Abstract

The bed nucleus of stria terminalis (BNST) contains the highest concentration of noradrenaline (NA) in the brain. Minislices of the ventral portion of the bed nucleus of stria terminalis (vBNST) were used to study the release of endogenous NA. High K+ induced a Ca2+-dependent and reserpine-sensitive release of NA. Clonidine (1 mu M), an alpha(2)-noradrenergic receptor agonist, significantly decreased K+-induced release of NA, whereas yohimbine (1 mu M), an alpha(2)-noradrenergic antagonist, increased this release. N-Methyl-D-aspartate (NMDA), a specific agonist of NMDA-type glutamate receptors. evoked the release of NA from vBNST minislices.

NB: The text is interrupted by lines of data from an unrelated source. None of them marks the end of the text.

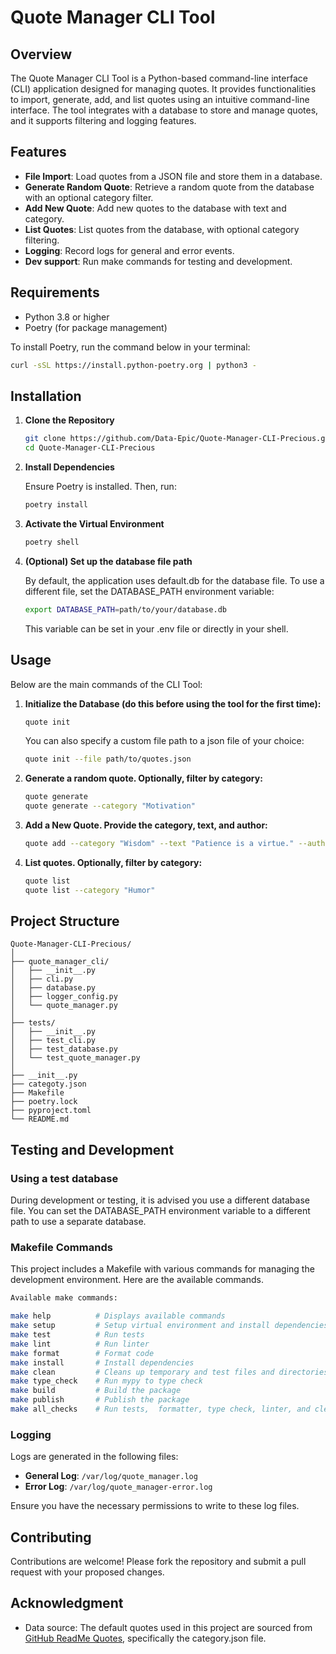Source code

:

# Quote Manager CLI Tool

## Overview

The Quote Manager CLI Tool is a Python-based command-line interface (CLI) application designed for managing quotes. It provides functionalities to import, generate, add, and list quotes using an intuitive command-line interface. The tool integrates with a database to store and manage quotes, and it supports filtering and logging features.

## Features

- **File Import**: Load quotes from a JSON file and store them in a database.
- **Generate Random Quote**: Retrieve a random quote from the database with an optional category filter.
- **Add New Quote**: Add new quotes to the database with text and category.
- **List Quotes**: List quotes from the database, with optional category filtering.
- **Logging**: Record logs for general and error events.
- **Dev support**: Run make commands for testing and development.

## Requirements

- Python 3.8 or higher
- Poetry (for package management)

To install Poetry, run the command below in your terminal:
```bash
curl -sSL https://install.python-poetry.org | python3 -
```

## Installation

1. **Clone the Repository**

   ```bash
   git clone https://github.com/Data-Epic/Quote-Manager-CLI-Precious.git)
   cd Quote-Manager-CLI-Precious
   ```

2. **Install Dependencies**

   Ensure Poetry is installed. Then, run:

   ```bash
   poetry install
   ```

3. **Activate the Virtual Environment**

   ```bash
   poetry shell
   ```
4. **(Optional) Set up the database file path**

   By default, the application uses default.db for the database file. To use a
   different file, set the DATABASE_PATH environment variable:

   ```bash
   export DATABASE_PATH=path/to/your/database.db
   ```

   This variable can be set in your .env file or directly in your shell.


## Usage
Below are the main commands of the CLI Tool:

1. **Initialize the Database (do this before using the tool for the first time):**

   ```bash
   quote init
   ```

   You can also specify a custom file path to a json file  of your choice:
   ```bash
   quote init --file path/to/quotes.json
   ```

2. **Generate a random quote. Optionally, filter by category:**

   ```bash
   quote generate
   quote generate --category "Motivation"
   ```

3. **Add a New Quote. Provide the category, text, and author:**

   ```bash
   quote add --category "Wisdom" --text "Patience is a virtue." --author "Anonymous"
   ```

4. **List quotes. Optionally, filter by category:**

   ```bash
   quote list
   quote list --category "Humor"
   ```

## Project Structure
```
Quote-Manager-CLI-Precious/
│
├── quote_manager_cli/
│   ├── __init__.py
│   ├── cli.py
│   ├── database.py
│   ├── logger_config.py
│   └── quote_manager.py
│
├── tests/
│   ├── __init__.py
│   ├── test_cli.py
│   ├── test_database.py
│   └── test_quote_manager.py
│
├── __init__.py
├── categoty.json
├── Makefile
├── poetry.lock
├── pyproject.toml
└── README.md
```

## Testing and Development 

### Using a test database

During development or testing, it is advised you use a different database file. You can set the DATABASE_PATH environment variable to a different path to use a separate database.

### Makefile Commands

This project includes a Makefile with various commands for managing the development environment. Here are the available commands.

```bash
Available make commands:

make help          # Displays available commands
make setup         # Setup virtual environment and install dependencies
make test          # Run tests
make lint          # Run linter
make format        # Format code
make install       # Install dependencies
make clean         # Cleans up temporary and test files and directories
make type_check	   # Run mypy to type check
make build     	   # Build the package
make publish   	   # Publish the package
make all_checks    # Run tests,  formatter, type check, linter, and clean
```
### Logging

Logs are generated in the following files:

- **General Log**: `/var/log/quote_manager.log`
- **Error Log**: `/var/log/quote_manager-error.log`

Ensure you have the necessary permissions to write to these log files.

## Contributing

Contributions are welcome! Please fork the repository and submit a pull request with your proposed changes.

## Acknowledgment

- Data source: The default quotes used in this project are sourced from [GitHub ReadMe Quotes](https://github.com/shravan20/github-readme-quotes/blob/main/customQuotes/category.json), specifically the category.json file.

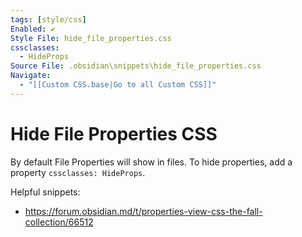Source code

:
 ```yaml
---
tags: [style/css]
Enabled: ✔️
Style File: hide_file_properties.css
cssclasses:
  - HideProps
Source File: .obsidian\snippets\hide_file_properties.css
Navigate:
  - "[[Custom CSS.base|Go to all Custom CSS]]"
---
```

# Hide File Properties CSS

By default File Properties will show in files. To hide properties, add a property `cssclasses: HideProps`.

Helpful snippets:

- https://forum.obsidian.md/t/properties-view-css-the-fall-collection/66512
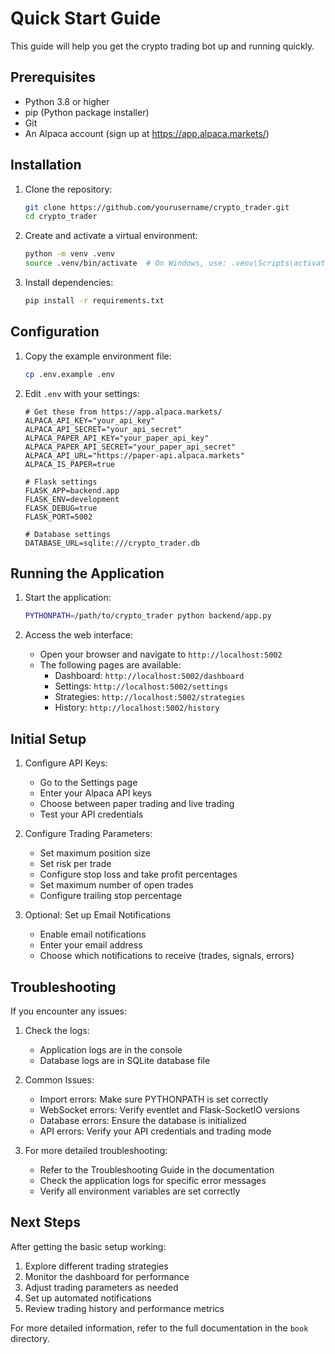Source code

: # Quick Start Guide

This guide will help you get the crypto trading bot up and running quickly.

## Prerequisites

- Python 3.8 or higher
- pip (Python package installer)
- Git
- An Alpaca account (sign up at https://app.alpaca.markets/)

## Installation

1. Clone the repository:
   ```bash
   git clone https://github.com/yourusername/crypto_trader.git
   cd crypto_trader
   ```

2. Create and activate a virtual environment:
   ```bash
   python -m venv .venv
   source .venv/bin/activate  # On Windows, use: .venv\Scripts\activate
   ```

3. Install dependencies:
   ```bash
   pip install -r requirements.txt
   ```

## Configuration

1. Copy the example environment file:
   ```bash
   cp .env.example .env
   ```

2. Edit `.env` with your settings:
   ```
   # Get these from https://app.alpaca.markets/
   ALPACA_API_KEY="your_api_key"
   ALPACA_API_SECRET="your_api_secret"
   ALPACA_PAPER_API_KEY="your_paper_api_key"
   ALPACA_PAPER_API_SECRET="your_paper_api_secret"
   ALPACA_API_URL="https://paper-api.alpaca.markets"
   ALPACA_IS_PAPER=true

   # Flask settings
   FLASK_APP=backend.app
   FLASK_ENV=development
   FLASK_DEBUG=true
   FLASK_PORT=5002

   # Database settings
   DATABASE_URL=sqlite:///crypto_trader.db
   ```

## Running the Application

1. Start the application:
   ```bash
   PYTHONPATH=/path/to/crypto_trader python backend/app.py
   ```

2. Access the web interface:
   - Open your browser and navigate to `http://localhost:5002`
   - The following pages are available:
     - Dashboard: `http://localhost:5002/dashboard`
     - Settings: `http://localhost:5002/settings`
     - Strategies: `http://localhost:5002/strategies`
     - History: `http://localhost:5002/history`

## Initial Setup

1. Configure API Keys:
   - Go to the Settings page
   - Enter your Alpaca API keys
   - Choose between paper trading and live trading
   - Test your API credentials

2. Configure Trading Parameters:
   - Set maximum position size
   - Set risk per trade
   - Configure stop loss and take profit percentages
   - Set maximum number of open trades
   - Configure trailing stop percentage

3. Optional: Set up Email Notifications
   - Enable email notifications
   - Enter your email address
   - Choose which notifications to receive (trades, signals, errors)

## Troubleshooting

If you encounter any issues:

1. Check the logs:
   - Application logs are in the console
   - Database logs are in SQLite database file

2. Common Issues:
   - Import errors: Make sure PYTHONPATH is set correctly
   - WebSocket errors: Verify eventlet and Flask-SocketIO versions
   - Database errors: Ensure the database is initialized
   - API errors: Verify your API credentials and trading mode

3. For more detailed troubleshooting:
   - Refer to the Troubleshooting Guide in the documentation
   - Check the application logs for specific error messages
   - Verify all environment variables are set correctly

## Next Steps

After getting the basic setup working:

1. Explore different trading strategies
2. Monitor the dashboard for performance
3. Adjust trading parameters as needed
4. Set up automated notifications
5. Review trading history and performance metrics

For more detailed information, refer to the full documentation in the `book` directory. 
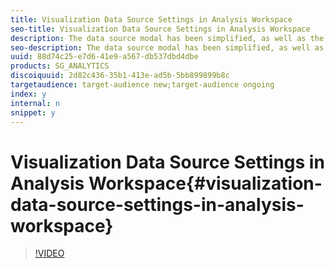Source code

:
 ```yaml
---
title: Visualization Data Source Settings in Analysis Workspace
seo-title: Visualization Data Source Settings in Analysis Workspace
description: The data source modal has been simplified, as well as the underlying table architecture.
seo-description: The data source modal has been simplified, as well as the underlying table architecture.
uuid: 88d74c25-e7d6-41e9-a567-db537dbd4dbe
products: SG_ANALYTICS
discoiquuid: 2d82c436-35b1-413e-ad5b-5bb899899b8c
targetaudience: target-audience new;target-audience ongoing
index: y
internal: n
snippet: y
---
```


# Visualization Data Source Settings in Analysis Workspace{#visualization-data-source-settings-in-analysis-workspace}

>[!VIDEO](https://video.tv.adobe.com/v/23729/?quality=12)


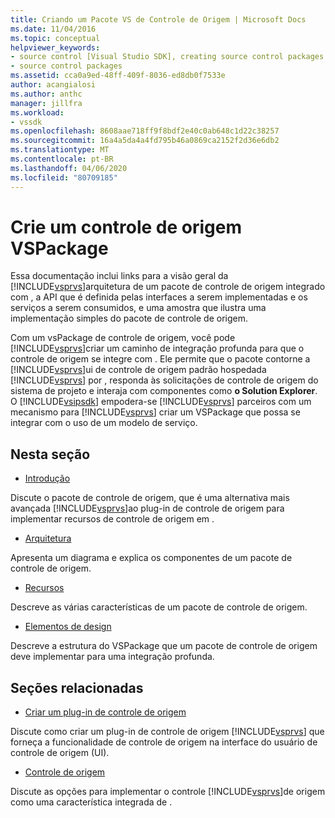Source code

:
 ```yaml
---
title: Criando um Pacote VS de Controle de Origem | Microsoft Docs
ms.date: 11/04/2016
ms.topic: conceptual
helpviewer_keywords:
- source control [Visual Studio SDK], creating source control packages
- source control packages
ms.assetid: cca0a9ed-48ff-409f-8036-ed8db0f7533e
author: acangialosi
ms.author: anthc
manager: jillfra
ms.workload:
- vssdk
ms.openlocfilehash: 8608aae718ff9f8bdf2e40c0ab648c1d22c38257
ms.sourcegitcommit: 16a4a5da4a4fd795b46a0869ca2152f2d36e6db2
ms.translationtype: MT
ms.contentlocale: pt-BR
ms.lasthandoff: 04/06/2020
ms.locfileid: "80709185"
---
```

# <a name="create-a-source-control-vspackage"></a>Crie um controle de origem VSPackage
Essa documentação inclui links para a visão geral da [!INCLUDE[vsprvs](../../code-quality/includes/vsprvs_md.md)]arquitetura de um pacote de controle de origem integrado com , a API que é definida pelas interfaces a serem implementadas e os serviços a serem consumidos, e uma amostra que ilustra uma implementação simples do pacote de controle de origem.

 Com um vsPackage de controle de origem, você pode [!INCLUDE[vsprvs](../../code-quality/includes/vsprvs_md.md)]criar um caminho de integração profunda para que o controle de origem se integre com . Ele permite que o pacote contorne a [!INCLUDE[vsprvs](../../code-quality/includes/vsprvs_md.md)]ui de controle de origem padrão hospedada [!INCLUDE[vsprvs](../../code-quality/includes/vsprvs_md.md)] por , responda às solicitações de controle de origem do sistema de projeto e interaja com componentes como **o Solution Explorer**. O [!INCLUDE[vsipsdk](../../extensibility/includes/vsipsdk_md.md)] empodera-se [!INCLUDE[vsprvs](../../code-quality/includes/vsprvs_md.md)] parceiros com um mecanismo para [!INCLUDE[vsprvs](../../code-quality/includes/vsprvs_md.md)] criar um VSPackage que possa se integrar com o uso de um modelo de serviço.

## <a name="in-this-section"></a>Nesta seção
- [Introdução](../../extensibility/internals/getting-started-with-source-control-vspackages.md)

 Discute o pacote de controle de origem, que é uma alternativa mais avançada [!INCLUDE[vsprvs](../../code-quality/includes/vsprvs_md.md)]ao plug-in de controle de origem para implementar recursos de controle de origem em .

- [Arquitetura](../../extensibility/internals/source-control-vspackage-architecture.md)

 Apresenta um diagrama e explica os componentes de um pacote de controle de origem.

- [Recursos](../../extensibility/internals/source-control-vspackage-features.md)

 Descreve as várias características de um pacote de controle de origem.

- [Elementos de design](../../extensibility/internals/source-control-vspackage-design-elements.md)

 Descreve a estrutura do VSPackage que um pacote de controle de origem deve implementar para uma integração profunda.

## <a name="related-sections"></a>Seções relacionadas
- [Criar um plug-in de controle de origem](../../extensibility/internals/creating-a-source-control-plug-in.md)

 Discute como criar um plug-in de controle de origem [!INCLUDE[vsprvs](../../code-quality/includes/vsprvs_md.md)] que forneça a funcionalidade de controle de origem na interface do usuário de controle de origem (UI).

- [Controle de origem](../../extensibility/internals/source-control.md)

 Discute as opções para implementar o controle [!INCLUDE[vsprvs](../../code-quality/includes/vsprvs_md.md)]de origem como uma característica integrada de .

In the presence of D-serine (10 mu M), an agonist at the glycine site associated with the NMDA receptor, the NMDA effect was significantly higher. Glycine (1 mu M) also increased NA release evoked by NMDA. However, glycine exhibited a significant effect by itself, suggesting the existence of strychnine-sensitive glycine receptors in vBNST. Endogenous NA release induced by 40 mM K+ and NMDA was not additive. Thus, vBNST minislices seem to be a good model to study the release of endogenous NA in the CNS. Such NA release in the vBNST is regulated by alpha(2)-noradrenergic receptors and by glutamate through NMDA receptors.